### Task description
Go through the data and copy every line in which "blockquote" appears.
Segment Start: Input data
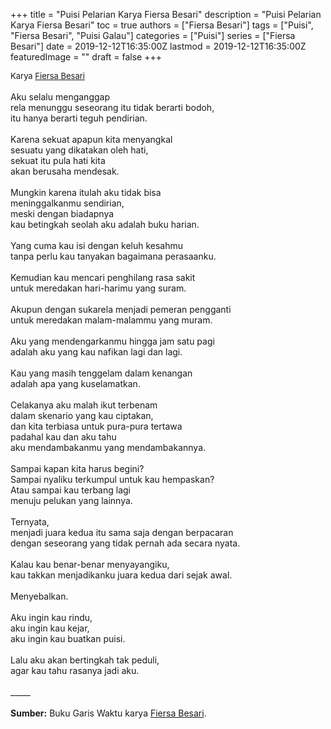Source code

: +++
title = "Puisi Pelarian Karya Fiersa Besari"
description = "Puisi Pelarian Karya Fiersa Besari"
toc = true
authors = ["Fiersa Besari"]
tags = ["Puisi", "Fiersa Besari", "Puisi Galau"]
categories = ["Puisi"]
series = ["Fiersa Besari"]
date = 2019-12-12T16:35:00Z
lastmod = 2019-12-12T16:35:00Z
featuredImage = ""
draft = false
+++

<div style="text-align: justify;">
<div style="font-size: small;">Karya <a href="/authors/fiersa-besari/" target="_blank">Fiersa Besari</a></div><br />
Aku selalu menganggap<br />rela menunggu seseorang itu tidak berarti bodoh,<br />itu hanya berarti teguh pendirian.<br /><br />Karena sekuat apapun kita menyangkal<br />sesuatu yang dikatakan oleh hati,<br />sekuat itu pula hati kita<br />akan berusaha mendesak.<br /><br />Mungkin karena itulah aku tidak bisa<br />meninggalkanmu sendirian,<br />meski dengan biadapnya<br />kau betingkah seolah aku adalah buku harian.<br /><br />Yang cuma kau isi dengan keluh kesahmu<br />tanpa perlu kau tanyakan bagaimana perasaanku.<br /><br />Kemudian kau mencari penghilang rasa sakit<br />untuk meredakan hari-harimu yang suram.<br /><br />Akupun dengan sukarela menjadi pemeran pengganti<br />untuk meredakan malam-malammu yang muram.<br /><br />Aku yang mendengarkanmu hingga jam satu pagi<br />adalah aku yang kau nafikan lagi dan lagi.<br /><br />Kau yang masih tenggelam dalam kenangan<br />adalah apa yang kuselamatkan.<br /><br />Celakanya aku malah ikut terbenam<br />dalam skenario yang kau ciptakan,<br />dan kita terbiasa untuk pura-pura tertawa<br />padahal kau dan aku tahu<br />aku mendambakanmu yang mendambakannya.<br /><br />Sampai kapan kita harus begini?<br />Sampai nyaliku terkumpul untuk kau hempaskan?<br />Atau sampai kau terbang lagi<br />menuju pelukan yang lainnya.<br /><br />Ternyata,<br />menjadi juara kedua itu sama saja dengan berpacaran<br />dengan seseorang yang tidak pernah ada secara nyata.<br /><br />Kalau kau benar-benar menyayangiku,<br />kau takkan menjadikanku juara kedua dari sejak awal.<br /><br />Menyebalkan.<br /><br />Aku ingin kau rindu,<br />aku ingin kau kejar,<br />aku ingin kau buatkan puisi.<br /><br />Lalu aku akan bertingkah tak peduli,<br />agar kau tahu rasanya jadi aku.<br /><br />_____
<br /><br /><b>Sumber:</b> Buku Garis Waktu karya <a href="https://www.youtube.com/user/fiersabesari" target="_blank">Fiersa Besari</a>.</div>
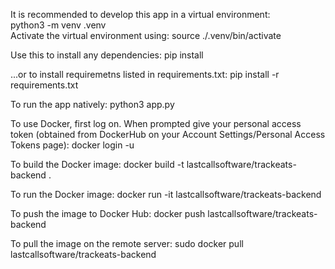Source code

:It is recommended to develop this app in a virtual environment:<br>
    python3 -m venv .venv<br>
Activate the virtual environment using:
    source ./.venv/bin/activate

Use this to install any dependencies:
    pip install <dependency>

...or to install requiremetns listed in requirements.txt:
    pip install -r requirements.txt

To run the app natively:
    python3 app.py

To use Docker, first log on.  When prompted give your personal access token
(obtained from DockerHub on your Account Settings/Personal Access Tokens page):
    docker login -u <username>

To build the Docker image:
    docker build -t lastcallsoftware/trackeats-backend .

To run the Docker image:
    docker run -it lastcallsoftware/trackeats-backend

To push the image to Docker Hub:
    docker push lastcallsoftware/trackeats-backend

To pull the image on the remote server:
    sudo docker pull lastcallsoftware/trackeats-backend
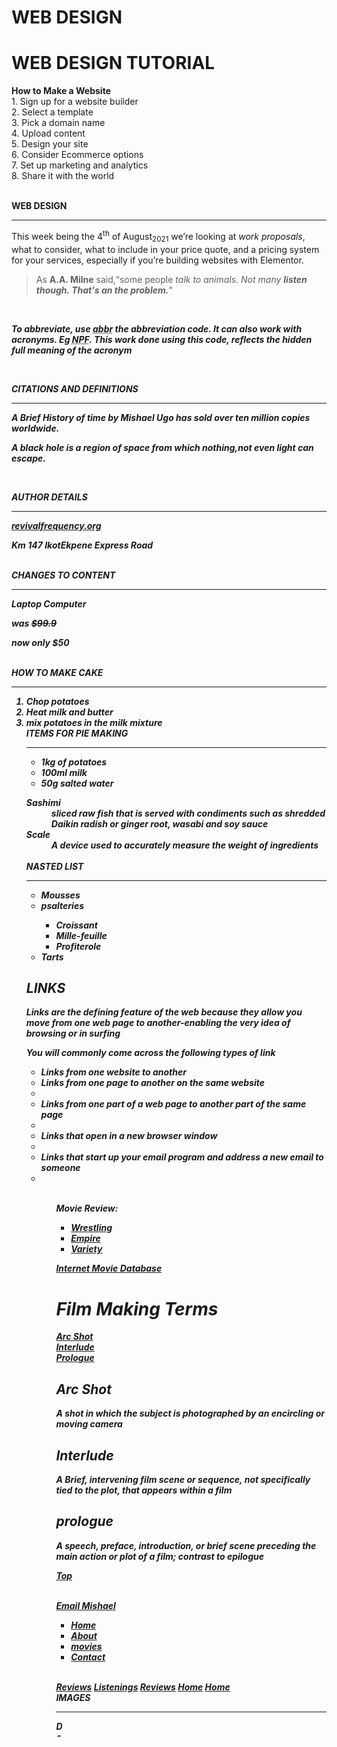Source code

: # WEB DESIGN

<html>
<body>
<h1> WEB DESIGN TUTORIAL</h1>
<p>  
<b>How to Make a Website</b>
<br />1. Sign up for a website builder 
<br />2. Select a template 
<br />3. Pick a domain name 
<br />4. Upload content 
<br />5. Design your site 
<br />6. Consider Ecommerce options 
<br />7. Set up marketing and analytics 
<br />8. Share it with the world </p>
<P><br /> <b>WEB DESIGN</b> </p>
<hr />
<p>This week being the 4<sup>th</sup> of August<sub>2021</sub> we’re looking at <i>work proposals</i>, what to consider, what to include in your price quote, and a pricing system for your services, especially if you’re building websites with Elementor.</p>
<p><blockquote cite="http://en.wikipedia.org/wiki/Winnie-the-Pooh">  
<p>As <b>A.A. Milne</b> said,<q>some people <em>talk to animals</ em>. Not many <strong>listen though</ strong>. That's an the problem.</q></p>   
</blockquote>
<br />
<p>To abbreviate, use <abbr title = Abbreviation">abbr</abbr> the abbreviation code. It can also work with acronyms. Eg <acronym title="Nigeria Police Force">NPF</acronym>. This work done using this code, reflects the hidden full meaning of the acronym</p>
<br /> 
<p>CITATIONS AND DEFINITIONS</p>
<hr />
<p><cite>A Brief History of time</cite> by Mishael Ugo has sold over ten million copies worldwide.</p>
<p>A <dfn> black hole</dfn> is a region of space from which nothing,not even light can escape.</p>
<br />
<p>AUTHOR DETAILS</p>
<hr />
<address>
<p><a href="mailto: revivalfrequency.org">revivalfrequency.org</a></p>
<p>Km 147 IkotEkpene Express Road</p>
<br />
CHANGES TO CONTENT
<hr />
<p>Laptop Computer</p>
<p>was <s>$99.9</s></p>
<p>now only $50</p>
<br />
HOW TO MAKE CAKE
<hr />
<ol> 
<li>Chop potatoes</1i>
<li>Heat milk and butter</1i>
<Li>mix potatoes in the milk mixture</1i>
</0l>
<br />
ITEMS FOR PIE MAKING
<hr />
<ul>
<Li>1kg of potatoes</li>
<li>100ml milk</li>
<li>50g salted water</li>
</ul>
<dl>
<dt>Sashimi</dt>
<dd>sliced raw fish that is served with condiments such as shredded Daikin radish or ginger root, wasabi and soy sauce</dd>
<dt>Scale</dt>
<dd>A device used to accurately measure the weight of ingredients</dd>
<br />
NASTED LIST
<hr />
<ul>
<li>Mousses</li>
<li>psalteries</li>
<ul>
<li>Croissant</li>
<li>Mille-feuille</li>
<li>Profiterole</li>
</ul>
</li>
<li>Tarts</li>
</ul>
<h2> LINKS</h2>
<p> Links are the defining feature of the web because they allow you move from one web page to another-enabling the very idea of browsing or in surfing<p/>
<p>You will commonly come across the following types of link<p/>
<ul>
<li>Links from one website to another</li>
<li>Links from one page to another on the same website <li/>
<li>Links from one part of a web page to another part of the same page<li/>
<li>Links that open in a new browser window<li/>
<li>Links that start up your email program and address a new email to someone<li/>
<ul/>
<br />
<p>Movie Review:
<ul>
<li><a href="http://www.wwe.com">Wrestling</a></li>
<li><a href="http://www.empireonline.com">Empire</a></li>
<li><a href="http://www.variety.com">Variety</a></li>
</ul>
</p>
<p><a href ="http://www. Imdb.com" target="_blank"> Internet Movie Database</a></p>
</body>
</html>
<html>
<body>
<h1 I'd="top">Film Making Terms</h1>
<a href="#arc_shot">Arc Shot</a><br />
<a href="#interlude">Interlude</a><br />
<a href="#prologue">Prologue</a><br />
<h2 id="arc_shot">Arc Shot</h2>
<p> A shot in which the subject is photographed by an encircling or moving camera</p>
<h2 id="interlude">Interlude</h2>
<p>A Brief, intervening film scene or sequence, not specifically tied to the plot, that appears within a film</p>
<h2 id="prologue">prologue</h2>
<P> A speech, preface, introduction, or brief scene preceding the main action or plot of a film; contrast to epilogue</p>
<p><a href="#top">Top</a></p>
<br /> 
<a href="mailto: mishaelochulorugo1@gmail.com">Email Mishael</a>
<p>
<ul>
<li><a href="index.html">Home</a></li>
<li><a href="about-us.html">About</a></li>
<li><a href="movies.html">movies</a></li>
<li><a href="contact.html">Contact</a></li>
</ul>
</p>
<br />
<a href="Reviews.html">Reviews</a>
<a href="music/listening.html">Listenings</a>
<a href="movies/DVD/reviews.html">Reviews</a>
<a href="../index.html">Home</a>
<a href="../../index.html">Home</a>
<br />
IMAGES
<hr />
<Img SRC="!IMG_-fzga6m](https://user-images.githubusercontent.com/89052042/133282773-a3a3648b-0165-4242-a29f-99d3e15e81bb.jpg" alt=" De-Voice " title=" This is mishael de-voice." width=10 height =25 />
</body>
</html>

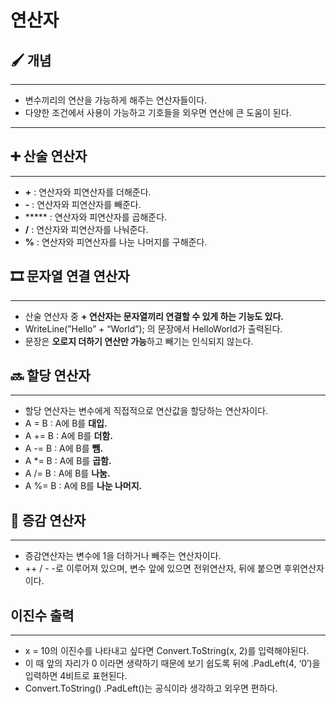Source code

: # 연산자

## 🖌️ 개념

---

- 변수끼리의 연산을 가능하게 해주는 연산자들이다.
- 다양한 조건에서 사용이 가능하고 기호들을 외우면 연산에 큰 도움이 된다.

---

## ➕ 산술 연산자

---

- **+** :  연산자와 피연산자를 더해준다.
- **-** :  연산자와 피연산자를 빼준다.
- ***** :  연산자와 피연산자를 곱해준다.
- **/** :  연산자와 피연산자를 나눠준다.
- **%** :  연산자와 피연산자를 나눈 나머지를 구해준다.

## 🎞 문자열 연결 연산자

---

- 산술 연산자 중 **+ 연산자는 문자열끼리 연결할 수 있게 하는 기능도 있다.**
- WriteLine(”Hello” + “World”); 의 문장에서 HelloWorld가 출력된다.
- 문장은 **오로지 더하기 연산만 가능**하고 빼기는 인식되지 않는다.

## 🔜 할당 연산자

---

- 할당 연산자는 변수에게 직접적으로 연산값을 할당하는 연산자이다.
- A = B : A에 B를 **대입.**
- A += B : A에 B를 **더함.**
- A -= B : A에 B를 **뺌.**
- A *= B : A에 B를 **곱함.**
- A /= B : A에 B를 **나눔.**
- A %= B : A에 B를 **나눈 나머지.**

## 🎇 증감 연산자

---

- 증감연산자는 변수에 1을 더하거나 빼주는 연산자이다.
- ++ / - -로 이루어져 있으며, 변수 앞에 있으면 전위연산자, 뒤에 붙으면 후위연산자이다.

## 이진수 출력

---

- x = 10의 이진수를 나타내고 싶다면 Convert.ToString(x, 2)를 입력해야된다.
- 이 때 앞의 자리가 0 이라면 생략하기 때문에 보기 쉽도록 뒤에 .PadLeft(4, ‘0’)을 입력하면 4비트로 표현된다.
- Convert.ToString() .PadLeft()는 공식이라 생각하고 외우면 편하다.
Segment End: Input data
### Answer to the exercise
<p><blockquote cite="http://en.wikipedia.org/wiki/Winnie-the-Pooh">  
</blockquote>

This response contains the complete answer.